GDN
Well-known member
- First Name
- Greg
- Joined
- Feb 15, 2022
- Threads
- 84
- Messages
- 3,217
- Reaction score
- 3,923
- Location
- Dallas, TX
- Vehicles
- Lightning Lariat ER, Performance Y
- Occupation
- IT
Thanks for working through that math. I've laughed for a few years when people complain about the prices. I don't like the prices, but truly don't use them often, I'm more commuter than traveler.I don't begrudge a DCFC provider making some money--we live in a world where it's expensive to provide commodities like electricity for EVs. The installation investment isn't nothing. In CA the average cost of a kWh of electricity is about $0.199/kWh. If the DCFC provider charges $0.48/kWh, their immediate margin on the kWh is $0.281/kWh. Let's say it was $4.2M to install, operate, and maintain a 6-vehicle, 350kW station over 5 years*. If they want to make back 10% ROI, they have to get a return of $4.6M.
They need to sell 16.4 million kWh of electricity at that $0.281/kWh margin.
If their average provided power is 100 kW and they're providing that to 6 vehicles at a time, that's 27,333 hours of 6-vehicle charging they need to provide to cover the costs of installation, operation, and maintenance.

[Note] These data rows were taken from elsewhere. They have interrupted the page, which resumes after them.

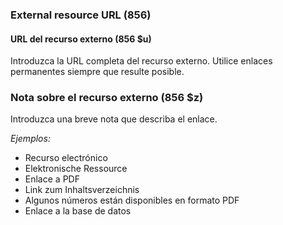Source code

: ### External resource URL (856)

#### URL del recurso externo (856 $u)

Introduzca la URL completa del recurso externo. Utilice enlaces permanentes siempre que resulte posible.

### Nota sobre el recurso externo (856 $z)

Introduzca una breve nota que describa el enlace.

_Ejemplos:_

- Recurso electrónico
- Elektronische Ressource
- Enlace a PDF
- Link zum Inhaltsverzeichnis
- Algunos números están disponibles en formato PDF
- Enlace a la base de datos
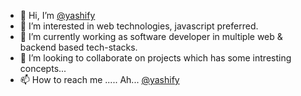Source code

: - 👋 Hi, I’m [@yashify](http://yashify.in)
- 👀 I’m interested in web technologies, javascript preferred.
- 🌱 I’m currently working as software developer in multiple web & backend based tech-stacks.
- 💞️ I’m looking to collaborate on projects which has some intresting concepts...
- 📫 How to reach me ..... Ah... [@yashify](https://www.instagram.com/yashify/) 

<!---
yashify/yashify is a ✨ special ✨ repository because its `README.md` (this file) appears on your GitHub profile.
You can click the Preview link to take a look at your changes.
--->
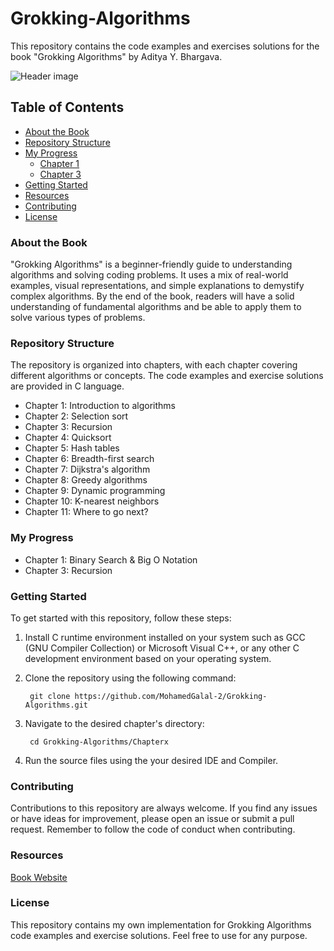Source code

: # Grokking-Algorithms
This repository contains the code examples and exercises solutions for the book "Grokking Algorithms" by Aditya Y. Bhargava.

![Header image](https://3.bp.blogspot.com/-Kp_0gWDAyps/WfRIt-fGx8I/AAAAAAAAJgY/Yog1ZS9Paz4O61HaG33cK0Fb2-gXo6fmACLcBGAs/w1200-h630-p-k-no-nu/grokking%2Balgorithms.png)

## Table of Contents
- [About the Book](#About-the-Book)
- [Repository Structure](#Repository-Structure)
- [My Progress](#My-Progress)
    - [Chapter 1](https://github.com/MohamedGalal-2/Grokking-Algorithms/tree/main/Chapter%201)
    - [Chapter 3](https://github.com/MohamedGalal-2/Grokking-Algorithms/tree/main/Chapter%203)
- [Getting Started](#Getting-Started)
- [Resources](#Resources)
- [Contributing](#Contributing)
- [License](#License)

### About the Book
"Grokking Algorithms" is a beginner-friendly guide to understanding algorithms and solving coding problems. It uses a mix of real-world examples, visual representations, and simple explanations to demystify complex algorithms. By the end of the book, readers will have a solid understanding of fundamental algorithms and be able to apply them to solve various types of problems.

### Repository Structure
The repository is organized into chapters, with each chapter covering different algorithms or concepts. The code examples and exercise solutions are provided in C language.

* Chapter 1: Introduction to algorithms
* Chapter 2: Selection sort
* Chapter 3: Recursion
* Chapter 4: Quicksort
* Chapter 5: Hash tables
* Chapter 6: Breadth-first search
* Chapter 7: Dijkstra's algorithm
* Chapter 8: Greedy algorithms
* Chapter 9: Dynamic programming
* Chapter 10: K-nearest neighbors
* Chapter 11: Where to go next?

### My Progress
* Chapter 1: Binary Search & Big O Notation 
* Chapter 3: Recursion 

### Getting Started
To get started with this repository, follow these steps:

1. Install C runtime environment installed on your system such as GCC (GNU Compiler Collection) or Microsoft Visual C++, or any other C development environment based on your operating system.

2. Clone the repository using the following command:

        git clone https://github.com/MohamedGalal-2/Grokking-Algorithms.git

3. Navigate to the desired chapter's directory:

        cd Grokking-Algorithms/Chapterx
  
4. Run the source files using the your desired IDE and Compiler. 


### Contributing
Contributions to this repository are always welcome. If you find any issues or have ideas for improvement, please open an issue or submit a pull request. Remember to follow the code of conduct when contributing.

### Resources
[Book Website](https://www.manning.com/books/grokking-algorithms)

### License
This repository contains my own implementation for Grokking Algorithms code examples and exercise solutions. Feel free to use for any purpose.
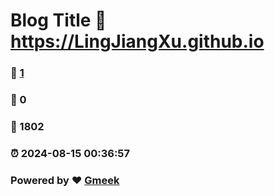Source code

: # Blog Title :link: https://LingJiangXu.github.io 
### :page_facing_up: [1](https://LingJiangXu.github.io/tag.html) 
### :speech_balloon: 0 
### :hibiscus: 1802 
### :alarm_clock: 2024-08-15 00:36:57 
### Powered by :heart: [Gmeek](https://github.com/Meekdai/Gmeek)
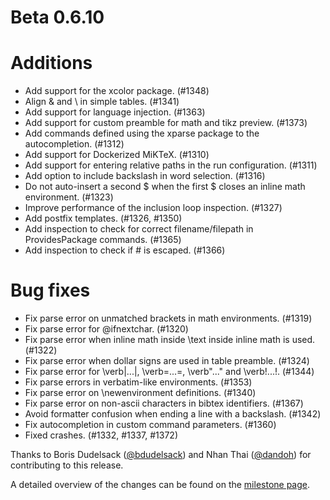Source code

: # Beta 0.6.10

# Additions
* Add support for the xcolor package. (#1348)
* Align & and \\ in simple tables. (#1341)
* Add support for language injection. (#1363)
* Add support for custom preamble for math and tikz preview. (#1373)
* Add commands defined using the xparse package to the autocompletion. (#1312)
* Add support for Dockerized MiKTeX. (#1310)
* Add support for entering relative paths in the run configuration. (#1311)
* Add option to include backslash in word selection. (#1316)
* Do not auto-insert a second $ when the first $ closes an inline math environment. (#1323)
* Improve performance of the inclusion loop inspection. (#1327)
* Add postfix templates. (#1326, #1350)
* Add inspection to check for correct filename/filepath in ProvidesPackage commands. (#1365)
* Add inspection to check if # is escaped. (#1366)

# Bug fixes
* Fix parse error on unmatched brackets in math environments. (#1319)
* Fix parse error for \@ifnextchar. (#1320)
* Fix parse error when inline math inside \text inside inline math is used. (#1322)
* Fix parse error when dollar signs are used in table preamble. (#1324)
* Fix parse error for \verb|...|, \verb=...=, \verb"..." and \verb!...!. (#1344)
* Fix parse errors in verbatim-like environments. (#1353)
* Fix parse error on \newenvironment definitions. (#1340)
* Fix parse error on non-ascii characters in bibtex identifiers. (#1367)
* Avoid formatter confusion when ending a line with a backslash. (#1342)
* Fix autocompletion in custom command parameters. (#1360)
* Fixed crashes. (#1332, #1337, #1372)

Thanks to Boris Dudelsack ([@bdudelsack](https://github.com/bdudelsack)) and Nhan Thai ([@dandoh](https://github.com/dandoh)) for contributing to this release.

A detailed overview of the changes can be found on the [milestone page](https://github.com/Hannah-Sten/TeXiFy-IDEA/milestone/19?closed=1).

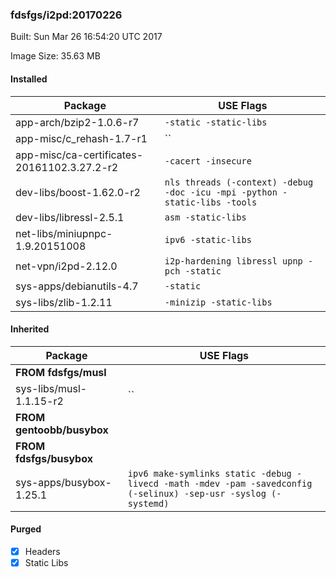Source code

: ### fdsfgs/i2pd:20170226
Built: Sun Mar 26 16:54:20 UTC 2017

Image Size: 35.63 MB
#### Installed
Package | USE Flags
--------|----------
app-arch/bzip2-1.0.6-r7 | `-static -static-libs`
app-misc/c_rehash-1.7-r1 | ``
app-misc/ca-certificates-20161102.3.27.2-r2 | `-cacert -insecure`
dev-libs/boost-1.62.0-r2 | `nls threads (-context) -debug -doc -icu -mpi -python -static-libs -tools`
dev-libs/libressl-2.5.1 | `asm -static-libs`
net-libs/miniupnpc-1.9.20151008 | `ipv6 -static-libs`
net-vpn/i2pd-2.12.0 | `i2p-hardening libressl upnp -pch -static`
sys-apps/debianutils-4.7 | `-static`
sys-libs/zlib-1.2.11 | `-minizip -static-libs`
#### Inherited
Package | USE Flags
--------|----------
**FROM fdsfgs/musl** |
sys-libs/musl-1.1.15-r2 | ``
**FROM gentoobb/busybox** |
**FROM fdsfgs/busybox** |
sys-apps/busybox-1.25.1 | `ipv6 make-symlinks static -debug -livecd -math -mdev -pam -savedconfig (-selinux) -sep-usr -syslog (-systemd)`
#### Purged
- [x] Headers
- [x] Static Libs
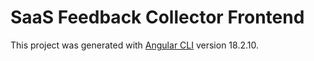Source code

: # SaaS Feedback Collector Frontend

This project was generated with [Angular CLI](https://github.com/angular/angular-cli) version 18.2.10.
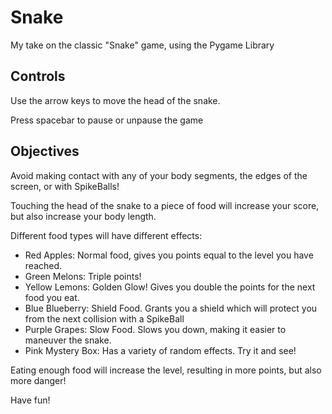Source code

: # Snake #

My take on the classic "Snake" game, using the Pygame Library

## Controls ##

Use the arrow keys to move the head of the snake.

Press spacebar to pause or unpause the game

## Objectives ##

Avoid making contact with any of your body segments, the edges of the screen, or with SpikeBalls!

Touching the head of the snake to a piece of food will increase your score, but also increase your body length.

Different food types will have different effects:

- Red Apples: Normal food, gives you points equal to the level you have reached.
- Green Melons: Triple points!
- Yellow Lemons: Golden Glow! Gives you double the points for the next food you eat.
- Blue Blueberry: Shield Food. Grants you a shield which will protect you from the next collision with a SpikeBall
- Purple Grapes: Slow Food. Slows you down, making it easier to maneuver the snake.
- Pink Mystery Box: Has a variety of random effects. Try it and see!

Eating enough food will increase the level, resulting in more points, but also more danger!

Have fun!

That's 1139 days, or about 3.1 years before they can recover their installation costs. And unlike fossil fuel convenience stores, those capital costs aren't subsidized at the same rate as c-stores (which receive 100% depreciation in the year the capital costs are incurred).
*The capital costs as evaluated in 2017:
https://www.itskrs.its.dot.gov/2017-sc00381
Either way - they are not cheap to install and run.